Google (GOOG) is one of the stocks in my portfolio. Their annual meeting is coming up June 2. ProxyDemocracy.org had several funds voting. Although I reviewed how they voted, my votes didn’t align with any of the funds.
Checking the Summary Compensation Table, it appears two senior vice presidents (Patrick Pichette and Nikesh Arora) each got more than $22.5 million last year. That’s too much, even for Google, when the median large cap CEO is getting a little more than $9 million. Using the United States Proxy Exchange (USPX) released draft guidelines, I voted against the pay package, against the stock plan and against L. John Doerr and Paul S. Otellini, since they served on the compensation committee. Management wanted a say-when-on-pay frequency of three years but I voted for every year.
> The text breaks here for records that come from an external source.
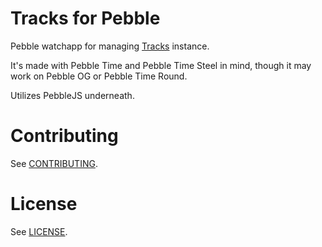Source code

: # Tracks for Pebble

Pebble watchapp for managing [Tracks](http://www.getontracks.org/) instance.

It's made with Pebble Time and Pebble Time Steel in mind, though it may work
on Pebble OG or Pebble Time Round.

Utilizes PebbleJS underneath.

# Contributing

See [CONTRIBUTING](CONTRIBUTING.md).

# License

See [LICENSE](LICENSE.md).
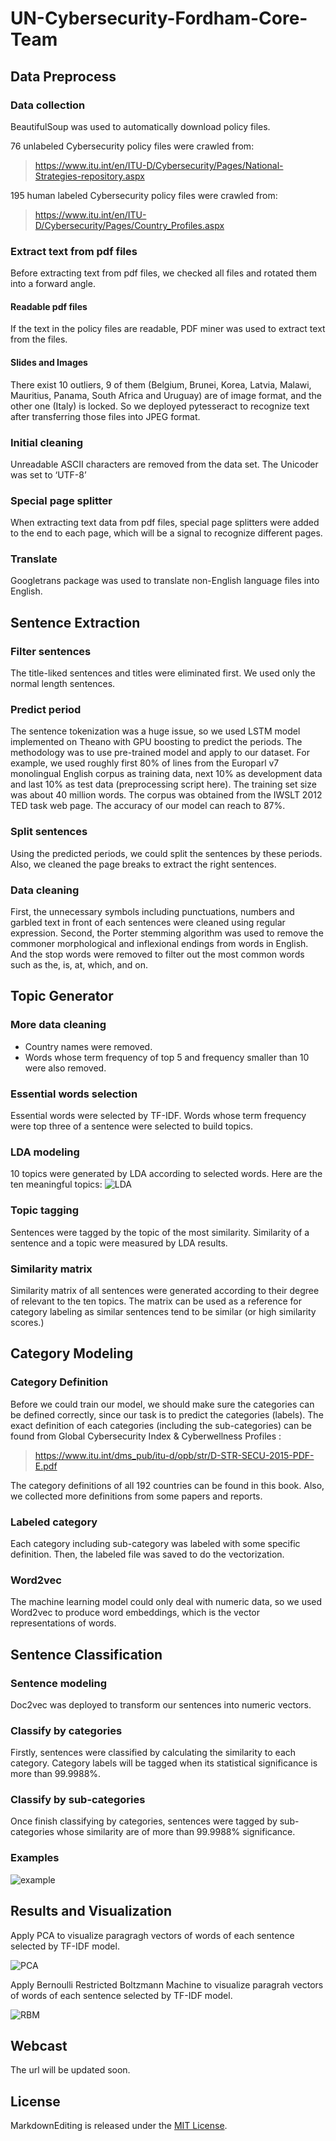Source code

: # UN-Cybersecurity-Fordham-Core-Team
## Data Preprocess
### Data collection
BeautifulSoup was used to automatically download policy files.

76 unlabeled Cybersecurity policy files were crawled from:
>https://www.itu.int/en/ITU-D/Cybersecurity/Pages/National-Strategies-repository.aspx

195 human labeled Cybersecurity policy files were crawled from:
>https://www.itu.int/en/ITU-D/Cybersecurity/Pages/Country_Profiles.aspx

### Extract text from pdf files
Before extracting text from pdf files, we checked all files and rotated them into a forward angle.  

#### Readable pdf files
If the text in the policy files are readable, PDF miner was used to extract text from the files.

#### Slides and Images
There exist 10 outliers, 9 of them (Belgium, Brunei, Korea, Latvia, Malawi, Mauritius, Panama, South Africa and Uruguay) are of image format, and the other one (Italy) is locked. So we deployed pytesseract to recognize text after transferring those files into JPEG format.

### Initial cleaning
Unreadable ASCII characters are removed from the data set.
The Unicoder was set to ‘UTF-8’

### Special page splitter
When extracting text data from pdf files, special page splitters were added to the end to each page, which will be a signal to recognize different pages.

### Translate
Googletrans package was used to translate non-English language files into English.

## Sentence Extraction
### Filter sentences
The title-liked sentences and titles were eliminated first. We used only the normal length sentences.
### Predict period
The sentence tokenization was a huge issue, so we used LSTM model implemented on Theano  with GPU boosting to predict the periods. The methodology was to use pre-trained model and apply to our dataset. For example, we used roughly first 80% of lines from the Europarl v7 monolingual English corpus as training data, next 10% as development data and last 10% as test data (preprocessing script here). The training set size was about 40 million words. The corpus was obtained from the IWSLT 2012 TED task web page. The accuracy of our model can reach to 87%.
### Split sentences
Using the predicted periods, we could split the sentences by these periods. Also, we cleaned the page breaks to extract the right sentences.
### Data cleaning
First, the unnecessary symbols including punctuations, numbers and garbled text in front of each sentences were cleaned using regular expression.
Second, the Porter stemming algorithm was used to remove the commoner morphological and inflexional endings from words in English. And the stop words were removed to filter out the most common words such as the, is, at, which, and on.

## Topic Generator
### More data cleaning
- Country names were removed. 
- Words whose term frequency of top 5 and frequency smaller than 10 were also removed.

### Essential words selection
Essential words were selected by TF-IDF. Words whose term frequency were top three of a sentence were selected to build topics.

### LDA modeling
10 topics were generated by LDA according to selected words.
Here are the ten meaningful topics:
![LDA][LDA]

### Topic tagging
Sentences were tagged by the topic of the most similarity. Similarity of a sentence and a topic were measured by LDA results.

### Similarity matrix
Similarity matrix of all sentences were generated according to their degree of relevant to the ten topics. The matrix can be used as a reference for category labeling as similar sentences tend to be similar (or high similarity scores.)

## Category Modeling
### Category Definition
Before we could train our model, we should make sure the categories can be defined correctly, since our task is to predict the categories (labels). The exact definition of each categories (including the sub-categories) can be found from Global Cybersecurity Index & Cyberwellness Profiles :
> https://www.itu.int/dms_pub/itu-d/opb/str/D-STR-SECU-2015-PDF-E.pdf  

The category definitions of all 192 countries can be found in this book. Also, we collected more definitions from some papers and reports. 
### Labeled category
Each category including sub-category was labeled with some specific definition. Then, the labeled file was saved to do the vectorization. 
### Word2vec
The machine learning model could only deal with numeric data, so we used Word2vec to produce word embeddings, which is the vector representations of words. 

## Sentence Classification
### Sentence modeling
Doc2vec was deployed to transform our sentences into numeric vectors.

### Classify by categories
Firstly, sentences were classified by calculating the similarity to each category. Category labels will be tagged when its statistical significance is more than 99.9988%.

### Classify by sub-categories
Once finish classifying by categories, sentences were tagged by sub-categories whose similarity  are of more than 99.9988% significance.

### Examples
![example][sentence_example]

## Results and Visualization
Apply PCA to visualize paragragh vectors of words of each sentence selected by TF-IDF model.

![PCA][DOC_PCA]

Apply Bernoulli Restricted Boltzmann Machine to visualize paragrah vectors of words of each sentence selected by TF-IDF model.

![RBM][DOC_RBM]

## Webcast
The url will be updated soon.

## License
MarkdownEditing is released under the [MIT License][opensource].

[sentence_example]: https://github.com/AFinalExam/UN-Cybersecurity-Fordham-Core-Team/blob/master/4%20Pictures/Result%20Sample.jpg
[opensource]: http://www.opensource.org/licenses/MIT
[LDA]: https://github.com/AFinalExam/UN-Cybersecurity-Fordham-Core-Team/blob/master/4%20Pictures/Topics.png
[DOC_PCA]: https://github.com/Clark934/UN-Cybersecurity-Fordham-Core-Team/blob/master/4%20Pictures/DOC2VEC_PCA.png
[DOC_RBM]: https://github.com/Clark934/UN-Cybersecurity-Fordham-Core-Team/blob/master/4%20Pictures/DOC2VEC_RBM.png


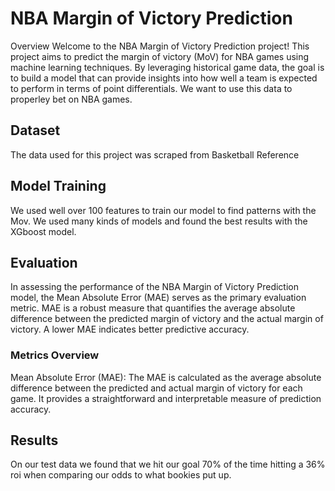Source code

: # NBA Margin of Victory Prediction
Overview
Welcome to the NBA Margin of Victory Prediction project! This project aims to predict the margin of victory (MoV) for NBA games using machine learning techniques. By leveraging historical game data, the goal is to build a model that can provide insights into how well a team is expected to perform in terms of point differentials. We want to use this data to properley bet on NBA games. 

## Dataset
The data used for this project was scraped from Basketball Reference 

## Model Training
We used well over 100 features to train our model to find patterns with the Mov. We used many kinds of models and found the best results with the XGboost model. 

## Evaluation
In assessing the performance of the NBA Margin of Victory Prediction model, the Mean Absolute Error (MAE) serves as the primary evaluation metric. MAE is a robust measure that quantifies the average absolute difference between the predicted margin of victory and the actual margin of victory. A lower MAE indicates better predictive accuracy.

### Metrics Overview
Mean Absolute Error (MAE): The MAE is calculated as the average absolute difference between the predicted and actual margin of victory for each game. It provides a straightforward and interpretable measure of prediction accuracy.

## Results
On our test data we found that we hit our goal 70% of the time hitting a 36% roi when comparing our odds to what bookies put up.
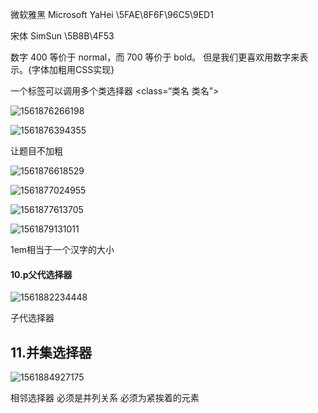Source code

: 微软雅黑    Microsoft YaHei   \5FAE\8F6F\96C5\9ED1

宋体  SimSun  \5B8B\4F53



数字 400 等价于 normal，而 700 等价于 bold。  但是我们更喜欢用数字来表示。{字体加粗用CSS实现}

一个标签可以调用多个类选择器 <class=“类名 类名”>

![1561876266198](C:\Users\Mr.Chen\AppData\Roaming\Typora\typora-user-images\1561876266198.png)

![1561876394355](C:\Users\Mr.Chen\AppData\Roaming\Typora\typora-user-images\1561876394355.png)

让题目不加粗

![1561876618529](C:\Users\Mr.Chen\AppData\Roaming\Typora\typora-user-images\1561876618529.png)

![1561877024955](C:\Users\Mr.Chen\AppData\Roaming\Typora\typora-user-images\1561877024955.png)

![1561877613705](C:\Users\Mr.Chen\AppData\Roaming\Typora\typora-user-images\1561877613705.png)

![1561879131011](C:\Users\Mr.Chen\AppData\Roaming\Typora\typora-user-images\1561879131011.png)

1em相当于一个汉字的大小

#### 10.p父代选择器

![1561882234448](C:\Users\Mr.Chen\AppData\Roaming\Typora\typora-user-images\1561882234448.png)

子代选择器

## 11.并集选择器

![1561884927175](C:\Users\Mr.Chen\AppData\Roaming\Typora\typora-user-images\1561884927175.png)

相邻选择器 必须是并列关系 必须为紧挨着的元素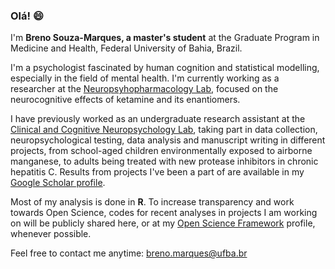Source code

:### Olá! 😄

I'm **Breno Souza-Marques, a master's student** at the Graduate Program in Medicine and Health, Federal University of Bahia, Brazil.

I'm a psychologist fascinated by human cognition and statistical modelling, especially in the field of mental health. I'm currently working as a researcher at the [Neuropsyhopharmacology Lab](https://www.researchgate.net/lab/Laboratory-of-Neuropsychopharmacology-Lucas-C-Quarantini), focused on the neurocognitive effects of ketamine and its enantiomers.

I have previously worked as an undergraduate research assistant at the [Clinical and Cognitive Neuropsychology Lab](https://www.researchgate.net/lab/Neuroclic-UFBA-Neander-Abreu), taking part in data collection, neuropsychological testing, data analysis and manuscript writing in different projects, from school-aged children environmentally exposed to airborne manganese, to adults being treated with new protease inhibitors in chronic hepatitis C. Results from projects I've been a part of are available in my [Google Scholar profile](https://scholar.google.com/citations?user=WCNF2WYAAAAJ&hl=pt-BR).

Most of my analysis is done in **R**. To increase transparency and work towards Open Science, codes for recent analyses in projects I am working on will be publicly shared here, or at my [Open Science Framework](osf.io/56wza) profile, whenever possible.

Feel free to contact me anytime: breno.marques@ufba.br
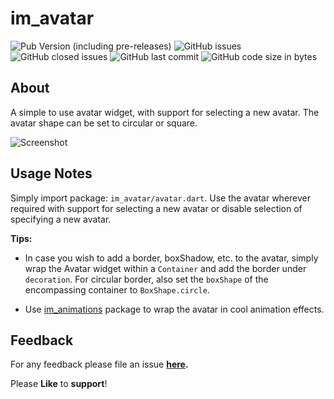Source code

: # im_avatar

![Pub Version (including pre-releases)](https://img.shields.io/pub/v/im_avatar?include_prereleases)
![GitHub issues](https://img.shields.io/github/issues-raw/imujtaba8488/package_im_avatar)
![GitHub closed issues](https://img.shields.io/github/issues-closed-raw/imujtaba8488/package_im_avatar)
![GitHub last commit](https://img.shields.io/github/last-commit/imujtaba8488/package_im_avatar)
![GitHub code size in bytes](https://img.shields.io/github/languages/code-size/imujtaba8488/package_im_avatar)

## About

A simple to use avatar widget, with support for selecting a new avatar. The avatar shape can be set to circular or square.

![Screenshot](https://github.com/imujtaba8488/showcase/blob/master/im_avatar/im_avatar_01.gif)

## Usage Notes

Simply import package: `im_avatar/avatar.dart`. Use the avatar wherever required with support for selecting a new avatar or disable selection of specifying a new avatar.

__Tips:__

* In case you wish to add a border, boxShadow, etc. to the avatar, simply wrap the Avatar widget within a `Container` and add the border under `decoration`. For circular border, also set the `boxShape` of the encompassing container to
`BoxShape.circle`.

* Use [im_animations](https://pub.dev/packages/im_animations) package to wrap the avatar in cool animation effects.

## Feedback

For any feedback please file an issue **[here](https://github.com/imujtaba8488/package_im_avatar/issues).**

Please **Like** to **support**!
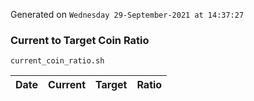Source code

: Generated on `Wednesday 29-September-2021 at 14:37:27`

### Current to Target Coin Ratio
`current_coin_ratio.sh`

Date|Current|Target|Ratio
---|---|---|---
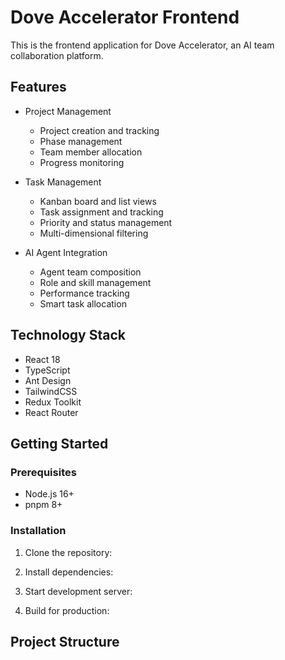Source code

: # Dove Accelerator Frontend

This is the frontend application for Dove Accelerator, an AI team collaboration platform.

## Features

- Project Management
  - Project creation and tracking
  - Phase management 
  - Team member allocation
  - Progress monitoring

- Task Management 
  - Kanban board and list views
  - Task assignment and tracking
  - Priority and status management
  - Multi-dimensional filtering

- AI Agent Integration
  - Agent team composition
  - Role and skill management
  - Performance tracking
  - Smart task allocation

## Technology Stack

- React 18
- TypeScript
- Ant Design
- TailwindCSS
- Redux Toolkit
- React Router

## Getting Started

### Prerequisites

- Node.js 16+
- pnpm 8+

### Installation

1. Clone the repository:


2. Install dependencies:


3. Start development server:


4. Build for production:


## Project Structure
Turning to shareowner proposals, I voted in favor of John Harrington’s bylaw to establish a Sustainability Committee. Although Google is doing more than many companies, I think soliciting public input and issuing periodic reports to shareholders and the public, as requested in the proposal, would put Google farther ahead in this important area. I also voted in favor of John Chevedden’s proposal that each shareowner voting requirement impacting our company, that calls for a greater than simple majority vote, be changed to a majority of the votes cast for and against the proposal in compliance with applicable laws. I submitted similar proposals at other companies and see this as good governance to avoid entrenchment.
I voted against the proposal by the National Center for Public Policy Research to report on possible conflicts of interest. Although the proposal sounds good, I think this is the same group that has encouraged companies to account for lobbying costs to support cap and trade programs, so I don’t trust them.